Thanking you in advance

Best regards Henrik

Reply to
Henrik [7182]

Safest sense resistor values would be slightly higher (even double) the estimated optimum, to begin with.

If it was large enough, you could use it to scope the current waveform, and post this as well.

Try to scope a single cycle, or even the rising or falling edges - with surrounding noise. It helps with visual correlation of single trace plots, if the waveforms are not close to 50% duty cycle, as well.

RL

Reply to
legg

The ramp up looks really sluggish. I don't know the data of this FET but maybe it's way too big for the LM3478 to drive. Looks like it may have too much Cgd.

That must be one hell of a FET being able to hold all this down. Your inductor must drop almost a volt at peak.

Way, way too much peak current. I don't know what you voltage levels are, no data in the image about that.
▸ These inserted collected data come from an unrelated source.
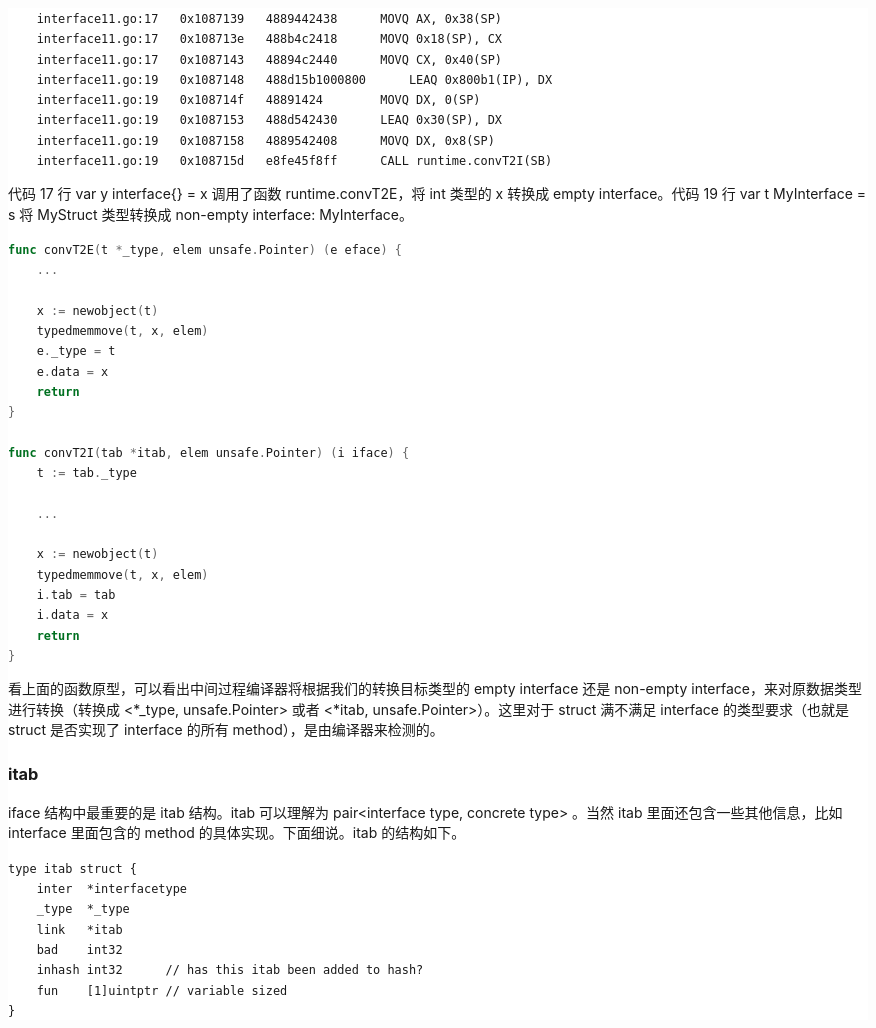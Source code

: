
 ```
    interface11.go:17   0x1087139   4889442438      MOVQ AX, 0x38(SP)
    interface11.go:17   0x108713e   488b4c2418      MOVQ 0x18(SP), CX
    interface11.go:17   0x1087143   48894c2440      MOVQ CX, 0x40(SP)
    interface11.go:19   0x1087148   488d15b1000800      LEAQ 0x800b1(IP), DX
    interface11.go:19   0x108714f   48891424        MOVQ DX, 0(SP)
    interface11.go:19   0x1087153   488d542430      LEAQ 0x30(SP), DX
    interface11.go:19   0x1087158   4889542408      MOVQ DX, 0x8(SP)
    interface11.go:19   0x108715d   e8fe45f8ff      CALL runtime.convT2I(SB)
```

代码 17 行 var y interface{} = x 调用了函数 runtime.convT2E，将 int 类型的 x 转换成 empty interface。代码 19 行 var t MyInterface = s 将 MyStruct 类型转换成 non-empty interface: MyInterface。

```Go
func convT2E(t *_type, elem unsafe.Pointer) (e eface) {
    ...
  
    x := newobject(t)
    typedmemmove(t, x, elem)
    e._type = t
    e.data = x
    return
}

func convT2I(tab *itab, elem unsafe.Pointer) (i iface) {
    t := tab._type
    
    ...
  
    x := newobject(t)
    typedmemmove(t, x, elem)
    i.tab = tab
    i.data = x
    return
}
```

看上面的函数原型，可以看出中间过程编译器将根据我们的转换目标类型的 empty interface 还是 non-empty interface，来对原数据类型进行转换（转换成 <*_type, unsafe.Pointer> 或者 <*itab, unsafe.Pointer>）。这里对于 struct 满不满足 interface 的类型要求（也就是 struct 是否实现了 interface 的所有 method），是由编译器来检测的。

### itab

iface 结构中最重要的是 itab 结构。itab 可以理解为 pair<interface type, concrete type> 。当然 itab 里面还包含一些其他信息，比如 interface 里面包含的 method 的具体实现。下面细说。itab 的结构如下。

```
type itab struct {
    inter  *interfacetype
    _type  *_type
    link   *itab
    bad    int32
    inhash int32      // has this itab been added to hash?
    fun    [1]uintptr // variable sized
}

```
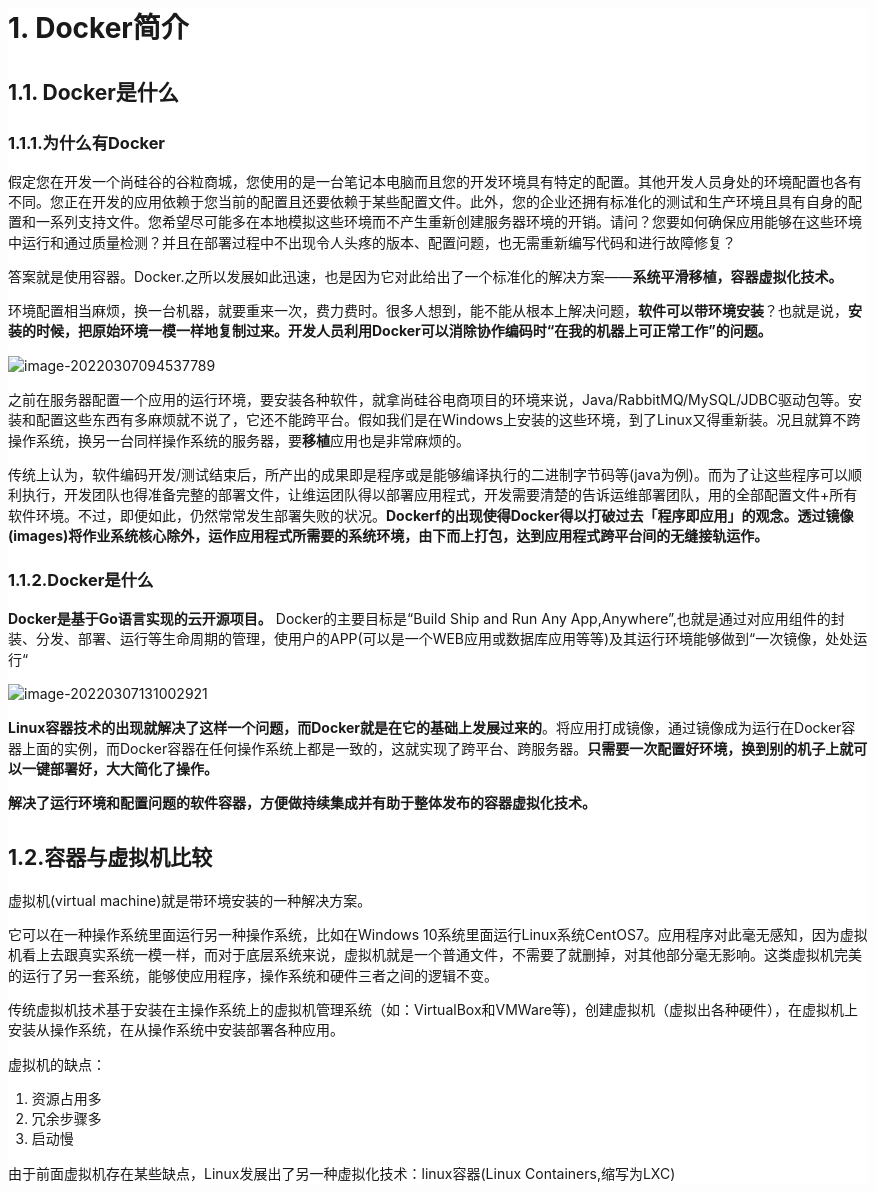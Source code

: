 # 1. Docker简介

## 1.1. Docker是什么

### 1.1.1.为什么有Docker

假定您在开发一个尚硅谷的谷粒商城，您使用的是一台笔记本电脑而且您的开发环境具有特定的配置。其他开发人员身处的环境配置也各有不同。您正在开发的应用依赖于您当前的配置且还要依赖于某些配置文件。此外，您的企业还拥有标准化的测试和生产环境且具有自身的配置和一系列支持文件。您希望尽可能多在本地模拟这些环境而不产生重新创建服务器环境的开销。请问？您要如何确保应用能够在这些环境中运行和通过质量检测？并且在部署过程中不出现令人头疼的版本、配置问题，也无需重新编写代码和进行故障修复？

答案就是使用容器。Docker.之所以发展如此迅速，也是因为它对此给出了一个标准化的解决方案——**系统平滑移植，容器虚拟化技术。**

环境配置相当麻烦，换一台机器，就要重来一次，费力费时。很多人想到，能不能从根本上解决问题，**软件可以带环境安装**？也就是说，**安装的时候，把原始环境一模一样地复制过来。开发人员利用Docker可以消除协作编码时“在我的机器上可正常工作”的问题。**

![image-20220307094537789](https://zhangyuyetypora.oss-cn-guangzhou.aliyuncs.com/typora-user-images/image-20220307094537789.png)

之前在服务器配置一个应用的运行环境，要安装各种软件，就拿尚硅谷电商项目的环境来说，Java/RabbitMQ/MySQL/JDBC驱动包等。安装和配置这些东西有多麻烦就不说了，它还不能跨平台。假如我们是在Windows上安装的这些环境，到了Linux又得重新装。况且就算不跨操作系统，换另一台同样操作系统的服务器，要**移植**应用也是非常麻烦的。

传统上认为，软件编码开发/测试结束后，所产出的成果即是程序或是能够编译执行的二进制字节码等(java为例)。而为了让这些程序可以顺利执行，开发团队也得准备完整的部署文件，让维运团队得以部署应用程式，开发需要清楚的告诉运维部署团队，用的全部配置文件+所有软件环境。不过，即便如此，仍然常常发生部署失败的状况。**Dockerf的出现使得Docker得以打破过去「程序即应用」的观念。透过镜像(images)将作业系统核心除外，运作应用程式所需要的系统环境，由下而上打包，达到应用程式跨平台间的无缝接轨运作。**

### 1.1.2.Docker是什么

**Docker是基于Go语言实现的云开源项目。**
Docker的主要目标是“Build Ship and Run Any App,Anywhere”,也就是通过对应用组件的封装、分发、部署、运行等生命周期的管理，使用户的APP(可以是一个WEB应用或数据库应用等等)及其运行环境能够做到“一次镜像，处处运行“

![image-20220307131002921](https://zhangyuyetypora.oss-cn-guangzhou.aliyuncs.com/typora-user-images/image-20220307094537789.png)

**Linux容器技术的出现就解决了这样一个问题，而Docker就是在它的基础上发展过来的**。将应用打成镜像，通过镜像成为运行在Docker容器上面的实例，而Docker容器在任何操作系统上都是一致的，这就实现了跨平台、跨服务器。**只需要一次配置好环境，换到别的机子上就可以一键部署好，大大简化了操作。**

**解决了运行环境和配置问题的软件容器，方便做持续集成并有助于整体发布的容器虚拟化技术。**

## 1.2.容器与虚拟机比较

虚拟机(virtual machine)就是带环境安装的一种解决方案。

它可以在一种操作系统里面运行另一种操作系统，比如在Windows 10系统里面运行Linux系统CentOS7。应用程序对此毫无感知，因为虚拟机看上去跟真实系统一模一样，而对于底层系统来说，虚拟机就是一个普通文件，不需要了就删掉，对其他部分毫无影响。这类虚拟机完美的运行了另一套系统，能够使应用程序，操作系统和硬件三者之间的逻辑不变。

传统虚拟机技术基于安装在主操作系统上的虚拟机管理系统（如：VirtualBox和VMWare等)，创建虚拟机（虚拟出各种硬件），在虚拟机上安装从操作系统，在从操作系统中安装部署各种应用。

虚拟机的缺点：

1. 资源占用多
2. 冗余步骤多
3. 启动慢

由于前面虚拟机存在某些缺点，Linux发展出了另一种虚拟化技术：linux容器(Linux Containers,缩写为LXC)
Aha! Unless I am mistaken your current peaks exceed your inductor rating, big time. Isense trips around 165mV and with 7mohms you'd be at

23amps by then. Try raising Rsense to something like 50mohm. You may have the inductor sitting in saturation and there it won't have any inductance to write home about, just resistive losses.

BTW I wouldn't use an electrolytic for the SEPIC cap (C5). I'd consider a few ceramics in parallel. Electrolytics get stressed out there and might explode some day. Unless it's a really, really good one and can take the ripple at frequency. But if it gets warm to the touch don't use it.

Yes, they are. Next time try if you can get a real screen shot from your scope, with the setting and all.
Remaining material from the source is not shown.